My absolute favorite part of New Year's Eve is called joya no kane. It takes place at midnight in Buddhist temples all over Japan, a kind of ringing in the New Year. Or more correctly, a ringing out of the 108 sins of mankind.

We go to a temple up on a hill near our house at about eleven thirty. It's peaceful, cold, and very, very dark. But we're bundled up and have flashlights. We survive the short hike from the parking lot to the main temple to find that the monks have built fires in barrels to keep everyone warm and I suppose provide a little light.
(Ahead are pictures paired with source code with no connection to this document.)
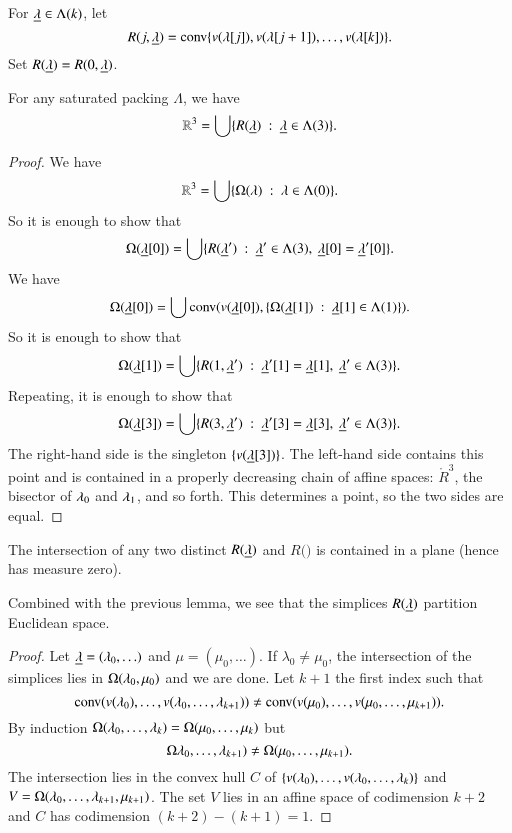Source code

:For ${\underline{\lambda}}\in\Lambda(k)$, let 
$$R(j,{\underline{\lambda}}) = {\operatorname{conv}}\{v(\lambda[j]), v(\lambda[j+1]),\ldots,v(\lambda[k])\}.$$  Set $R({\underline{\lambda}})=R(0,{\underline{\lambda}})$.


\begin{lemma} 
For any saturated packing $\Lambda$, we have
$$\mathbb{R}^3 = \bigcup \{ R({\underline{\lambda}}) \ :\  {\underline{\lambda}}\in \Lambda(3)\}.$$
\end{lemma}

\begin{proof}
We have $$\mathbb{R}^3 = \bigcup \{\Omega(\lambda)\ :\  \lambda\in \Lambda(0)\}.$$
So it is enough to show that
$$\Omega({\underline{\lambda}}[0]) = \bigcup \{ R({\underline{\lambda}}') \ :\  {\underline{\lambda}}'\in \Lambda(3),~{\underline{\lambda}}[0]={\underline{\lambda}}'[0]\}.$$
We have
$$\Omega({\underline{\lambda}}[0]) = \bigcup {\operatorname{conv}}(v({\underline{\lambda}}[0]),\{\Omega({\underline{\lambda}}[1])\ :\  {\underline{\lambda}}[1]\in \Lambda(1)\}).$$
So it is enough to show that
$$\Omega({\underline{\lambda}}[1]) = \bigcup \{ R(1,{\underline{\lambda}}') \ :\  {\underline{\lambda}}'[1]={\underline{\lambda}}[1],~{\underline{\lambda}}'\in \Lambda(3)\}.$$
Repeating, it is enough to show that
$$\Omega({\underline{\lambda}}[3]) = \bigcup\{R(3,{\underline{\lambda}}')\ :\ {\underline{\lambda}}'[3]={\underline{\lambda}}[3],~{\underline{\lambda}}'\in\Lambda(3)\}.$$
The right-hand side is the singleton $\{v({\underline{\lambda}}[3])\}$.  The left-hand side
contains this point and is contained in a properly decreasing chain of affine spaces:
$\ring{R}^3$, the bisector of $\lambda_0$ and $\lambda_1$, and so forth.  This determines a point,
so the two sides are equal.
\end{proof}

\begin{lemma}  The intersection of any two distinct $R({\underline{\lambda}})$ and $R(\bm)$ is
contained in a plane (hence has measure zero).
\end{lemma}

Combined with the previous lemma, we see that the simplices $R({\underline{\lambda}})$ partition Euclidean
space.

\begin{proof}  Let ${\underline{\lambda}} = (\lambda_0,\ldots)$ and $\mu = (\mu_0,\ldots)$.
If $\lambda_0\ne\mu_0$, the intersection of the simplices lies in $\Omega(\lambda_0,\mu_0)$
and we are done.  Let $k+1$ the first index such that
$${\operatorname{conv}}(v(\lambda_0),\ldots,v(\lambda_0,\ldots,\lambda_{k+1}))\ne
{\operatorname{conv}}(v(\mu_0),\ldots,v(\mu_0,\ldots,\mu_{k+1})).
$$
By induction $\Omega(\lambda_0,\ldots,\lambda_k) = \Omega(\mu_0,\ldots,\mu_k)$
but
$$\Omega\lambda_0,\ldots,\lambda_{k+1}) \ne \Omega(\mu_0,\ldots,\mu_{k+1}).$$
The intersection lies in the convex hull $C$ of
$\{v(\lambda_0),\ldots,v(\lambda_0,\ldots,\lambda_k)\}$ and
$V=\Omega(\lambda_0,\ldots,\lambda_{k+1},\mu_{k+1})$.  The set $V$ lies in an affine space of 
codimension $k+2$
and $C$ has codimension $(k+2) - (k+1) = 1$.
\end{proof}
This picture was taken two years ago. J and a barrel fire. They feed the fires with Japanese cedar so they smell lovely.

The monks and their wives prepare vats of steaming hot amazake, a sweet drink made from fermented rice, as well as have readied numerous bottles of rice wine and hundreds of small porcelain cups. In the picture below you can see that they are offering everyone drinks. The light in the background is on the tower where the big bell is hung.

After our warming beverages and some small chat with the monks, we line up at the bottom of the tower. By midnight there is quite a line.
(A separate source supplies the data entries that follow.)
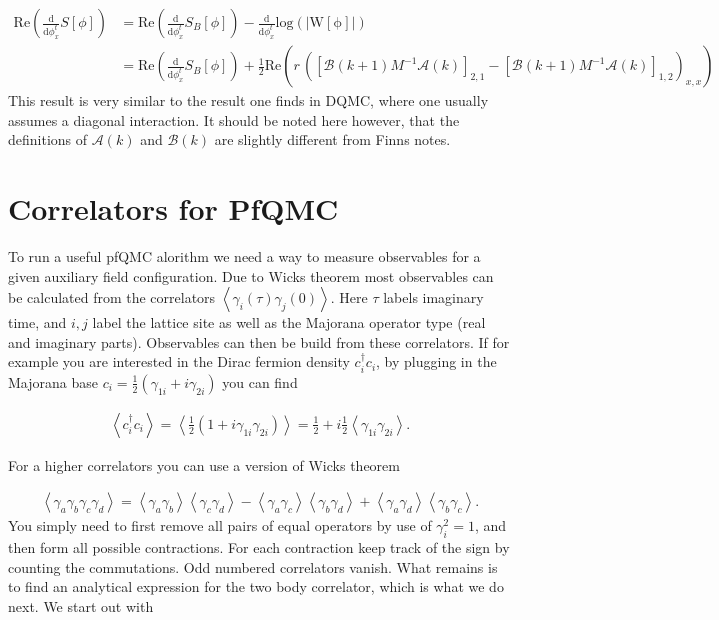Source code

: \documentclass{article}
\begin{document}
\begin{align}
	\mathrm{Re} \left(\frac{\mathrm{d} }{\mathrm{d}\phi_{x}^{t} } S[\phi] \right) &= \mathrm{Re} \left(\frac{\mathrm{d} }{\mathrm{d}\phi_{x}^{t} }  S_B[\phi] \right) - \frac{\mathrm{d} }{\mathrm{d}\phi_{x}^{t} }\mathrm{log\left(|W[\phi]|\right) }  \nonumber \\
	&= \mathrm{Re} \left(\frac{\mathrm{d} }{\mathrm{d}\phi_{x}^{t} }  S_B[\phi] \right) + \frac{1}{2} \mathrm{Re}\left(  r\,  \left(\left[\mathcal{B}\left(k+1\right)M^{-1} \mathcal{A}\left(k\right)\right]_{2,1} - \left[\mathcal{B}\left(k+1\right)M^{-1} \mathcal{A}\left(k\right)\right]_{1,2}  \right)_{x,x}  \right)
\end{align}
This result is very similar to the result one finds in DQMC, where one usually assumes a diagonal interaction. It should be noted here however, that the definitions of $\mathcal{A}(k)$ and $\mathcal{B}(k)$ are slightly different from Finns notes.


\section{Correlators for PfQMC}

To run a useful pfQMC alorithm we need a way to measure observables for a given auxiliary field configuration. Due to Wicks theorem most observables can be calculated from the correlators $\left< \gamma_{i}(\tau) \gamma_j(0)\right>$. Here $\tau$ labels imaginary time, and $i,j$ label the lattice site as well as the Majorana operator type (real and imaginary parts). Observables can then be build from these correlators. If for example you are interested in the Dirac fermion density $c_{i}^{\dagger}c_{i}$, by plugging in the Majorana base $c_{i}=\frac{1}{2}\left(\gamma_{1i}  + i \gamma_{2i} \right)$ you can find

\begin{align}
	\left<c_{i}^{\dagger}c_{i}\right> = \left< \frac{1}{2}\left(1 + i\gamma_{1i}\gamma_{2i}  \right)  \right> = \frac{1}{2} + i\frac{1}{2}  \left< \gamma_{1i}\gamma_{2i} \right>.
\end{align}  


For a higher correlators you can use a version of Wicks theorem

\begin{align}
	\left< \gamma_{a}\gamma_{b}\gamma_{c}\gamma_{d}\right> = \left< \gamma_{a}\gamma_{b}\right>\left< \gamma_{c}\gamma_{d}  \right> - \left< \gamma_{a}\gamma_{c}\right>\left< \gamma_{b}\gamma_{d}  \right> + \left< \gamma_{a}\gamma_{d}\right>\left< \gamma_{b}\gamma_{c}  \right>. 
\end{align}
You simply need to first remove all pairs of equal operators by use of $\gamma_i^{2} = 1$, and then form all possible contractions. For each contraction keep track of the sign by counting the commutations. Odd numbered correlators vanish.  What remains is to find an analytical expression for the two body correlator, which is what we do next. We start out with
\end{document}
The ladder leading up to the narrow platform we must balance on to ring the bell is a tad shoddy and ill lit. The head monk, however, always provides illumination in the form of a large goose-shaped light. It never fails to crack me up. Just as we enter the building and make our way up the ladder, there stands a goose (or a duck) with a light bulb up its butt. The cutest darned thing. So Zen, I think.

When midnight strikes a group of local taiko drummers take off all their clothes, begin playing and we're allowed to go up and take a swing at the bell. We climb back down and let the next person/family go up.

Now the bell is only supposed to be rung 108 times, one for each human passion or sin. But again, the head monk is a hoot and doesn't count or hand out numbers. Instead, he just lets us have at it until the last person is done.

Here is a different temple. But you can feel the mood. Our temple is darker and the bell is on the second floor of a small tower. No snow either.



Oh, here is J (two years ago) enjoying some too-hot amazake. He's sleepy.

After we ring the bell we go home, get three to four hours sleep, and then I wake everyone's asses up at five AM to go see the first sunrise of the New Year. Here, we again pile into the car and head to the beach. Invariably, there are already dozens of people there milling about -- teenagers in tight groups trying to keep warm, old men building beach fires and getting drunk on sake and trying to invite the teenage girls to join them...to keep warm. The mood is far from the relaxed mellowness of the night before. It's more high tension giddiness if anything. Everyone gazes across the ocean and waits for the sun to come up. When it breaks the horizon or line of clouds a cheer goes up and some tipsy old fellow makes a toast to the New Year and makes us all "BONZAI!" three times. By us I mean everyone on the beach. He's quite insistent.

Oh, and before I forget, for your first dream of the New Year there is an old Japanese saying:

"Ichi fuji, ni taka, san nasu", which means it is good luck to dream of Mount Fuji, a hawk or an eggplant. The most felicitous dream would be that of Fuji, next the bird, then the vegetable.

4 comments:

Unknown said...

Wow, wonderful descriptions! Just found this blog through AW, and I'll definitely bookmark it. I've always wondered about life in Japan, and your blog is a great peephole into an intriguing culture.

Kappa no He said...

Thank you, Plaid. I love your name!

Virginia Lee said...

Terrie, you are so wonderful to take the time to share such wonderful experiences with us in order that we may live through you vicariously. Well, so I can anyway!

You have many books in you, my friend. I cannot wait to read them all.

XOXO

Kappa no He said...

You're a sweetheart and a half. Muwa! (^3^)chu!